3

I'm looking for some program or utility to create a centralized log monitoring server for a mixed Windows and Linux environment. Any suggestions? Essentially we want a place to look at the system and event logs for over 100 servers. Free is always better

Fishwalker
  • 409
  • 4
  • 11

4 Answers4

3

splunk

http://www.splunk.com

I think your overall best option is probably to go with Splunk since you're in a mixed environment. Depends on how much you want to log and if you can afford to pay. If you're selective about what you want to log you might just be able to get away with it for free.


OSSEC

http://www.ossec.net

While not EXACTLY what you're looking for, OSSEC will aggregate all of your logs to a single server with a fairly small amount of configuration.
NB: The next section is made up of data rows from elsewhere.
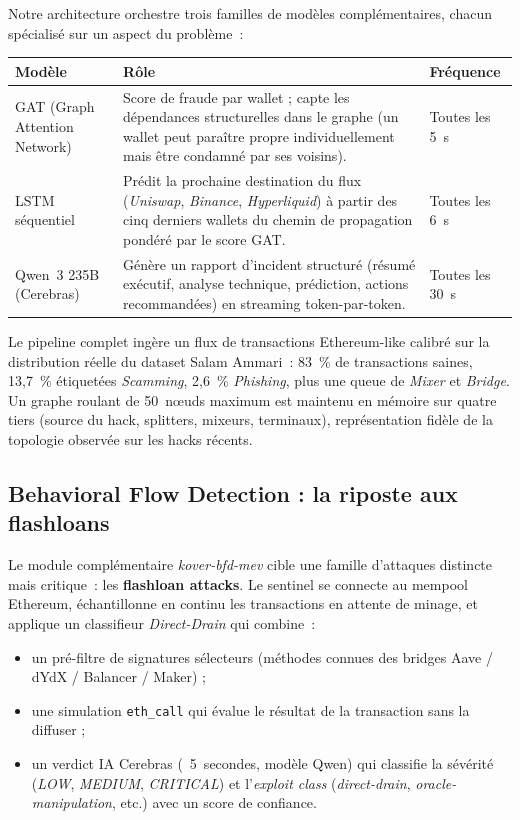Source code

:\documentclass[11pt,a4paper]{article}
\begin{document}
Notre architecture orchestre trois familles de modèles complémentaires,
chacun spécialisé sur un aspect du problème~:

\begin{tabularx}{\linewidth}{@{}lXl@{}}
\toprule
\textbf{Modèle} & \textbf{Rôle} & \textbf{Fréquence} \\
\midrule
GAT (Graph Attention Network) &
Score de fraude par wallet ; capte les dépendances structurelles
dans le graphe (un wallet peut paraître propre individuellement mais
être condamné par ses voisins). &
Toutes les 5~s \\
\addlinespace
LSTM séquentiel &
Prédit la prochaine destination du flux (\emph{Uniswap},
\emph{Binance}, \emph{Hyperliquid}) à partir des cinq derniers wallets
du chemin de propagation pondéré par le score GAT. &
Toutes les 6~s \\
\addlinespace
Qwen~3 235B (Cerebras) &
Génère un rapport d'incident structuré (résumé exécutif, analyse
technique, prédiction, actions recommandées) en streaming
token-par-token. &
Toutes les 30~s \\
\bottomrule
\end{tabularx}

\medskip

Le pipeline complet ingère un flux de transactions Ethereum-like
calibré sur la distribution réelle du dataset Salam Ammari~: 83~\% de
transactions saines, 13,7~\% étiquetées \emph{Scamming}, 2,6~\%
\emph{Phishing}, plus une queue de \emph{Mixer} et \emph{Bridge}. Un
graphe roulant de 50~nœuds maximum est maintenu en mémoire sur
quatre tiers (source du hack, splitters, mixeurs, terminaux),
représentation fidèle de la topologie observée sur les hacks récents.

\subsection{Behavioral Flow Detection : la riposte aux flashloans}

Le module complémentaire \emph{kover-bfd-mev} cible une famille
d'attaques distincte mais critique~: les \textbf{flashloan attacks}.
Le sentinel se connecte au mempool Ethereum, échantillonne en continu
les transactions en attente de minage, et applique un classifieur
\emph{Direct-Drain} qui combine~:

\begin{itemize}
  \item un pré-filtre de signatures sélecteurs (méthodes connues des
        bridges Aave / dYdX / Balancer / Maker) ;
  \item une simulation \texttt{eth\_call} qui évalue le résultat de la
        transaction sans la diffuser ;
  \item un verdict IA Cerebras (~5~secondes, modèle Qwen) qui classifie
        la sévérité (\emph{LOW}, \emph{MEDIUM}, \emph{CRITICAL}) et
        l'\emph{exploit class} (\emph{direct-drain},
        \emph{oracle-manipulation}, etc.) avec un score de confiance.
\end{itemize}
\end{document}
OSSEC can also integrate with Splunk which makes it even more interesting. Here's a snippet from their home page:

OSSEC is an Open Source Host-based Intrusion Detection System. It performs log analysis, file integrity checking, policy monitoring, rootkit detection, real-time alerting and active response.


Roll your own

This appears to be an older post but it might help anyway:

http://www.johnhsawyer.com/2006/03/centralized-logging-for-windows-using.html

You can also take a look at a previous question I answered here regarding sending log files securely to syslog-ng. (at least for the Linux side anyway):

How would you send syslog *securely* over the public Internet?

Hope this helps.

KPWINC
  • 11,274
  • 3
  • 36
  • 44
1

I'd recommend EventSentry since I work at the company that makes it. I don't want to turn this into an advertisement so I'll leave it at that.

Tamerz
  • 412
  • 3
  • 6
  • 14
1

If you're stupidly wealthy, splunk is pretty deadly. If you're not, it may be worth looking at some combination of syslog (-ng or rsyslog), Ossec-hids, and octopussy.

Since writing this, several interesting options have shown up for this. Logstash, graylog2. and ELSA all seem to replicate most of the features of Splunk, and are free/OSS.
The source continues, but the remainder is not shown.